LONDON - Hundreds of thousands of people took to the streets of London on Saturday for a pro-Palestine protest, calling for an end to the war and showing solidarity with Palestinians since the Israel-Gaza war broke out in October.

For the seventh week in a row, British people marched to demand action from the government, which had expressed its unequivocal backing of Israel’s campaign on Gaza, and to demand an end to the war and support for an independent Palestinian state.

The protest began at 12:30 pm local time (12:30 GMT) and the route took marchers through Central London from Park Lane to end outside government buildings in Whitehall and the Palace of Westminster. MPs, trade union leaders, and civil society were among the protesters.

Ben Jamal of the Palestine Solidarity Campaign, co-organiser of the march, said that the recent four-day truce agreement in Gaza was not enough to address the desperate needs of people in Gaza.

"A permanent ceasefire must be the starting point to address the underlying causes of the situation, including decades of military occupation and a system of oppression against the Palestinian people that is considered internationally to meet the legal definition of apartheid," Jamal said in a statement.

The pro-Palestine marches over the past few weeks have been among the largest political demonstrations in British history. The 11 November march, which coincided with the UK’s Armistice Day, saw an estimated 800,000 people attend.

London mayor Sadiq Khan said he expected that most people would protest peacefully this weekend in a post on X.

"This weekend more marches are planned across the capital. The freedom to protest and express passionate views is a key part of a democracy, and I know the vast majority of people will protest peacefully and respectfully," he said.

The Met police said extra officers will be among the 1,500 on duty over the weekend to ensure there is no disruption by possible counter-protesters.

The 11 November pro-Palestine march was met by opposition from right-wing groups, some of whom were arrested for disorder.

Solidarity marches are also planned this weekend in cities and towns across Scotland.

The Campaign Against Antisemitism, a British volunteer-led charity working to counter hate against Jews, has organised a march against antisemitism for Sunday in central London.

Since Israel's war on Gaza began on 7 October, more than 14,000 Palestinians were killed in Israel's bombing campaign in Gaza, including over 6,000 children.

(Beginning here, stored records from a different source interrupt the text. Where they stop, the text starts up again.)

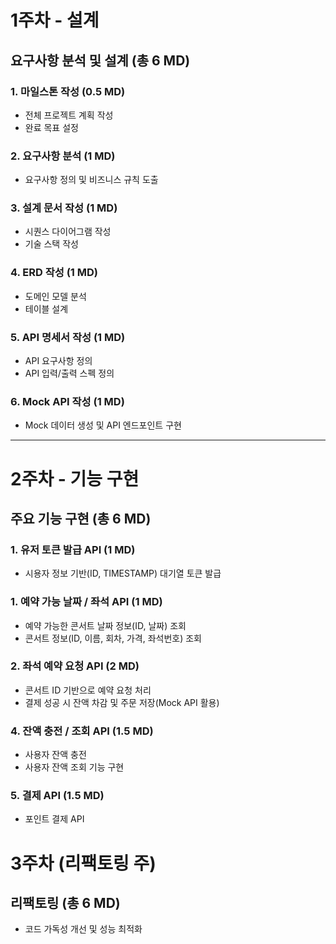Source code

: # 1주차 - 설계

## 요구사항 분석 및 설계 (총 6 MD)

### 1. 마일스톤 작성 (0.5 MD)

- 전체 프로젝트 계획 작성
- 완료 목표 설정

### 2. 요구사항 분석 (1 MD)

- 요구사항 정의 및 비즈니스 규칙 도출

### 3. 설계 문서 작성 (1 MD)

- 시퀀스 다이어그램 작성
- 기술 스택 작성

### 4. ERD 작성 (1 MD)

- 도메인 모델 분석
- 테이블 설계

### 5. API 명세서 작성 (1 MD)

- API 요구사항 정의
- API 입력/출력 스펙 정의

### 6. Mock API 작성 (1 MD)

- Mock 데이터 생성 및 API 엔드포인트 구현 

----

# 2주차 - 기능 구현 

## 주요 기능 구현 (총 6 MD)

### 1. 유저 토큰 발급 API (1 MD)

- 시용자 정보 기반(ID, TIMESTAMP) 대기열 토큰 발급

### 1. 예약 가능 날짜 / 좌석 API (1 MD)

- 예약 가능한 콘서트 날짜 정보(ID, 날짜) 조회
- 콘서트 정보(ID, 이름, 회차, 가격, 좌석번호) 조회

### 2. 좌석 예약 요청 API (2 MD)

- 콘서트 ID 기반으로 예약 요청 처리
- 결제 성공 시 잔액 차감 및 주문 저장(Mock API 활용)

### 4. 잔액 충전 / 조회 API (1.5 MD)

- 사용자 잔액 충전
- 사용자 잔액 조회 기능 구현

### 5. 결제 API (1.5 MD)

- 포인트 결제 API


# 3주차 (리팩토링 주)

## 리팩토링 (총 6 MD)

- 코드 가독성 개선 및 성능 최적화
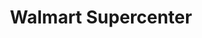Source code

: ---
title: "Walmart Supercenter"
url: /montgomery/walmart-supercenter-chantilly-parkway/
shop: supermarket
---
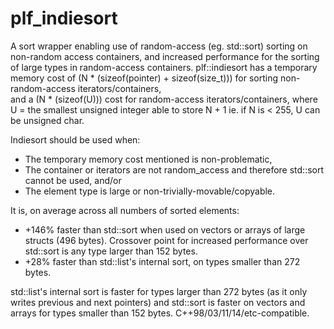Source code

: # plf_indiesort
A sort wrapper enabling use of random-access (eg. std::sort) sorting on non-random access containers, and increased performance for the sorting of large types in random-access containers.
plf::indiesort has a temporary memory cost of (N * (sizeof(pointer) + sizeof(size_t))) for sorting non-random-access iterators/containers,<br>
and a (N * (sizeof(U))) cost for random-access iterators/containers, where U = the smallest unsigned integer able to store N + 1 ie. if N is &lt; 255, U can be unsigned char.

Indiesort should be used when:

* The temporary memory cost mentioned is non-problematic,
* The container or iterators are not random_access and therefore std::sort cannot be used, and/or
* The element type is large or non-trivially-movable/copyable.


It is, on average across all numbers of sorted elements:

* +146% faster than std::sort when used on vectors or arrays of large structs (496 bytes). Crossover point for increased performance over std::sort is any type larger than 152 bytes.
* +28% faster than std::list's internal sort, on types smaller than 272 bytes.

std::list's internal sort is faster for types larger than 272 bytes (as it only writes previous and next pointers) and std::sort is faster on vectors and arrays for types smaller than 152 bytes.
C++98/03/11/14/etc-compatible.
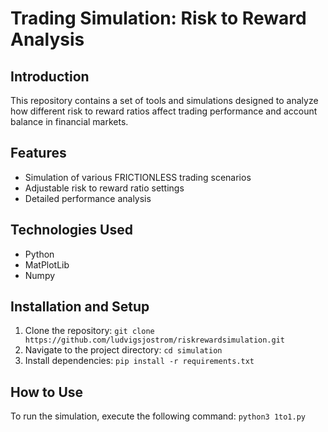 # Trading Simulation: Risk to Reward Analysis

## Introduction
This repository contains a set of tools and simulations designed to analyze how different risk to reward ratios affect trading performance and account balance in financial markets.

## Features
- Simulation of various FRICTIONLESS trading scenarios
- Adjustable risk to reward ratio settings
- Detailed performance analysis

## Technologies Used
- Python
- MatPlotLib
- Numpy

## Installation and Setup
1. Clone the repository: `git clone https://github.com/ludvigsjostrom/riskrewardsimulation.git`
2. Navigate to the project directory: `cd simulation`
3. Install dependencies: `pip install -r requirements.txt`

## How to Use
To run the simulation, execute the following command:
`python3 1to1.py`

Pro-Palestine solidarity protests have popped up across the world, from Cape Town to Karachi to Dublin and Kuala Lumpur.

The Conservative-led government has taken a hard stance towards the demonstrations and has been pressuring London’s Metropolitan police to find the powers to impose an outright ban on the marches.

While the UK has backed Israel in its onslaught on Gaza following the Hamas 7 October attack, there has been a noted shift in its rhetoric as Gaza erupted into a humanitarian catastrophe.